Ihr Lieben, vor drei Jahren hat sich das Leben von Marias Familie für immer verändert, denn seitdem liegt ihr Sohn Kaio im Wachkoma. Wenn man „Wachkoma“ googelt, erfährt man das: „Ein Wachkoma tritt ein, wenn das Großhirn (der Teil des Gehirns, der Denken und Verhalten kontrolliert) nicht mehr funktioniert, Thalamus und Stammhirn (die Vitalfunktionen kontrollieren, wie Schlafzyklen, Körpertemperatur, Atmung, Blutdruck, Herzfrequenz und Bewusstsein) jedoch verschont geblieben sind.“

Doch was das für Eltern, Geschwister und den Alltag bedeutet, kann man aus diesen Zeilen nicht erahnen. Daher sind wir Marisa sehr dankbar, dass sie uns ihre Geschichte erzählt. Wir drücken dich fest, liebe Marisa und wünschen euch alles Liebe.

Liebe Marisa, im Jahr 2019, zehn Tage vor seinem 4. Geburtstag, hatte dein Sohn Kaio einen Unfall im Freibad. Kannst du erzählen, was genau passiert ist? 

Genau, es war ein Sommertag, die Jungs waren mit ihrem Papa im Freibad. Sie waren schon mal vorgeradelt, denn ich wollte noch in Ruhe einkaufen gehen und dann nachkommen. Abends wollten wir nämlich noch den Geburtstag meines Mannes nachfeiern und dafür musste ich noch einiges besorgen.

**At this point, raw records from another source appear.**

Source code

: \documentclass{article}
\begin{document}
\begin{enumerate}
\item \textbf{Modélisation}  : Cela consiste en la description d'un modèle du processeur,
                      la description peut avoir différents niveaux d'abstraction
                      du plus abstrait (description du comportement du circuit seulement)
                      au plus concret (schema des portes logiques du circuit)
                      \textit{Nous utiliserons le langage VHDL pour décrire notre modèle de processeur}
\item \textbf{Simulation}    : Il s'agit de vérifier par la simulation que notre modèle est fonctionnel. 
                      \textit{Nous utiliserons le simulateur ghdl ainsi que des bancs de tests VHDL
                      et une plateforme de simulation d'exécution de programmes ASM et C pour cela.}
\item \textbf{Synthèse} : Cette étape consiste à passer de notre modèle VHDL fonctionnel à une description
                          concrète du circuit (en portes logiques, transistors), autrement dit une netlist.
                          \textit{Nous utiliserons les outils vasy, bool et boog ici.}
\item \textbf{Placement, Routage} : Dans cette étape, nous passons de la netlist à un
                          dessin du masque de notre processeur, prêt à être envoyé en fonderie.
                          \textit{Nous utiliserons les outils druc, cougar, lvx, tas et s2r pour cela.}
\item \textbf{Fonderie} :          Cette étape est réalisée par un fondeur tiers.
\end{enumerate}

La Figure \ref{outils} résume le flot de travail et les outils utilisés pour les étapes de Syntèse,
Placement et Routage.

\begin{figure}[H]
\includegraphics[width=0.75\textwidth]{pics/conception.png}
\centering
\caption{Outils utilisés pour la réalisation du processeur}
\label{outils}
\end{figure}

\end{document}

Als ich an der Supermarktkasse stand, überkam mich ein ganz seltsames Gefühl. Ich wurde so unruhig und dieses Gefühl ging auch nicht weg, als ich zu Hause den Salat für abends vorbereitete.

Und dann klingelte mein Handy. Der Papa von Kaios Freund rief an und sagte, mein Mann habe sein Handy nicht dabei, ich solle ganz schnell ins Freibad kommen. Einzelheiten erfuhr ich keine und so dachte ich, Kaio habe sich vielleicht am Bein verletzt und könne nicht mehr zurückradeln.

Als du am Schwimmbad ankamst, hast du sofort die Rettungswagen gesehen…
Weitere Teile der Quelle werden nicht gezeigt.